Background
The literature suggests that loving-kindness meditation leads to greater personal and interpersonal wellbeing, but we do not know whether it affects aggressivity and if it persists through cognitive fatigue (i.e., ego-depletion).
Hypotheses/Research Questions
We ask: (a) Which of loving-kindness meditation, reflection, or waitlist group lowers aggressivity the most? and (b) Will cognitive fatigue moderate the link between attitudes and behavior differently based on group?

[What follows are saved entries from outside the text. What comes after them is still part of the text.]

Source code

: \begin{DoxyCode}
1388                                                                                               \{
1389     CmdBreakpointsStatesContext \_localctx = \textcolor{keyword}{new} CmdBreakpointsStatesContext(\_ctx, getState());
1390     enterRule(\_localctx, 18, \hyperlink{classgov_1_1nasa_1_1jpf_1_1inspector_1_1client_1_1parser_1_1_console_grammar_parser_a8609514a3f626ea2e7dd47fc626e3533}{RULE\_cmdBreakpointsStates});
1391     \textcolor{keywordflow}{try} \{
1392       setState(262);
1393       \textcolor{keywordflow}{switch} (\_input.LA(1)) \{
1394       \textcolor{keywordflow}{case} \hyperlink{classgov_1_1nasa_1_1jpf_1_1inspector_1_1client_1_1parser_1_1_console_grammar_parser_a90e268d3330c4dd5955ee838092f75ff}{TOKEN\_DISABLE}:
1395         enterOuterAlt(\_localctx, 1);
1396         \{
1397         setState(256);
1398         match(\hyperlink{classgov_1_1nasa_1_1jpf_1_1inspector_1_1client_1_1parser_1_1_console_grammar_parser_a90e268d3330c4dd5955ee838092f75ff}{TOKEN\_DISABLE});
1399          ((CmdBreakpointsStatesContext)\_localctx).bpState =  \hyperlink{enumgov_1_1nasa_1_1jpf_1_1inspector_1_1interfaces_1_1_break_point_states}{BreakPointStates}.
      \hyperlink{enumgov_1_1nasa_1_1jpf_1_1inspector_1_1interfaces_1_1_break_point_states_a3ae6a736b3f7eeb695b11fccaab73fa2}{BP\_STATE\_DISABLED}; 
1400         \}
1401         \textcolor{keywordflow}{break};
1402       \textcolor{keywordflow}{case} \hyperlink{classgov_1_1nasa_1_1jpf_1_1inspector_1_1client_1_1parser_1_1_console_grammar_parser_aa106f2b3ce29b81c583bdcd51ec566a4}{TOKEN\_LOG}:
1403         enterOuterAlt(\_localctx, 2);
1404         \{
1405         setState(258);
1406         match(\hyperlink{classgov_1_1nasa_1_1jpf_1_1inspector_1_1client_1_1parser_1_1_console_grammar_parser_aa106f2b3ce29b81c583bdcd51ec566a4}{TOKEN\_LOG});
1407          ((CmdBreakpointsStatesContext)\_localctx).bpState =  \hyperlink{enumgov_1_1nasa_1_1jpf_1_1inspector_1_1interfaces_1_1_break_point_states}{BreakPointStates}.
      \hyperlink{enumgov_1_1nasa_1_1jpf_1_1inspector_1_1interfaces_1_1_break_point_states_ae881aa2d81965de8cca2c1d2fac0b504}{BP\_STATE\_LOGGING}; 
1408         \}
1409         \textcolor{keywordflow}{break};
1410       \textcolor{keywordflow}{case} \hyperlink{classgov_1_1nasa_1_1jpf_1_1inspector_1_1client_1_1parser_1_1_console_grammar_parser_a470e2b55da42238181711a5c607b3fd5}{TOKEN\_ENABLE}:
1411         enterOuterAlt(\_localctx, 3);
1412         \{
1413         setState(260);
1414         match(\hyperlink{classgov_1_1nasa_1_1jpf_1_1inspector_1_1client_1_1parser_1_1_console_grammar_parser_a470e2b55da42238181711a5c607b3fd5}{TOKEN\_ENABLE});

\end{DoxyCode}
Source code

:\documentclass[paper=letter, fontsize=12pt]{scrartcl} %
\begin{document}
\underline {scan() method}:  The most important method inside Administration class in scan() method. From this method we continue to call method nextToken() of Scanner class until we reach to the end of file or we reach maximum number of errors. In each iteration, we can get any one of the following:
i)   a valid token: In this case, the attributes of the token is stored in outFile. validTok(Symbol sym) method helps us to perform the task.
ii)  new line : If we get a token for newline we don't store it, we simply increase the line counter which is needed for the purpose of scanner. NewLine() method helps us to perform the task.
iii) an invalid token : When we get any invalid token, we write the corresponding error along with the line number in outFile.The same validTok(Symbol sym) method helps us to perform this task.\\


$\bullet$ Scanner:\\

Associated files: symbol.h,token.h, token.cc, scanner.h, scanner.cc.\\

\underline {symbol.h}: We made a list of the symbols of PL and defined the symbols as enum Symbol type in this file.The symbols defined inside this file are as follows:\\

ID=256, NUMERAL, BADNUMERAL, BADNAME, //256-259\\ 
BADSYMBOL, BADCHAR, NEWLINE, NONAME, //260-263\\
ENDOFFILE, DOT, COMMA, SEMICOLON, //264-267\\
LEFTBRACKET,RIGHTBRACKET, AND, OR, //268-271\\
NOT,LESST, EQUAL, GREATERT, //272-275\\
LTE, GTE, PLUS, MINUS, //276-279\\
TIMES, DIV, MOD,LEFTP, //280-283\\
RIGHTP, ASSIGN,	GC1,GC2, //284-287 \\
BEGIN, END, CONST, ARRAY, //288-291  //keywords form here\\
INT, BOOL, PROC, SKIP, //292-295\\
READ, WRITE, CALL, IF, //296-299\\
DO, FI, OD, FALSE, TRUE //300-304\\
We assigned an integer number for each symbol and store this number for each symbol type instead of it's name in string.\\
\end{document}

Sample Characteristics and Sample Size
We will recruit 150 participants, between 18 and 35 years old, with no history of psychiatric or neurological disorder, and that don’t have more than 10 hours of meditation practice.
Design
Using a randomized controlled trial, participants are assigned to one of three groups: loving-kindness meditation, loving-kindness reflection or to a waitlist control. The meditation group engages in daily guided meditations; the reflection group listens to podcasts and reads excerpts on loving-kindness; the waitlist receives no intervention. We also manipulate participants’ cognitive fatigue with a Stroop task and measure participants’ aggressive behavior, conscious aggressiveness, and unconscious aggressiveness (before and after the intervention).
Results
We expect that both the meditation and reflection groups will show greater decreases in aggressive behavior and conscious and unconscious aggressiveness compared to the waitlist group. The meditation group should also show greater decreases in unconscious aggressiveness compared to the reflection group. Furthermore, ego-depletion should increase the predictive power of implicit attitudes and reduce that of explicit attitudes, but only for the reflection and waitlist groups. The meditation group should lead to lower unconscious aggressiveness, therefore remaining equally aggressive whether depleted or not.
Scientific Contribution
This project will clarify the effects of loving-kindness meditation on aggressivity and its resilience to cognitive fatigue. It will also advance knowledge on dualistic theories of socio-cognitive processes, clarifying the interplay between meditation, ego-depletion, conscious and unconscious processes, and behaviour.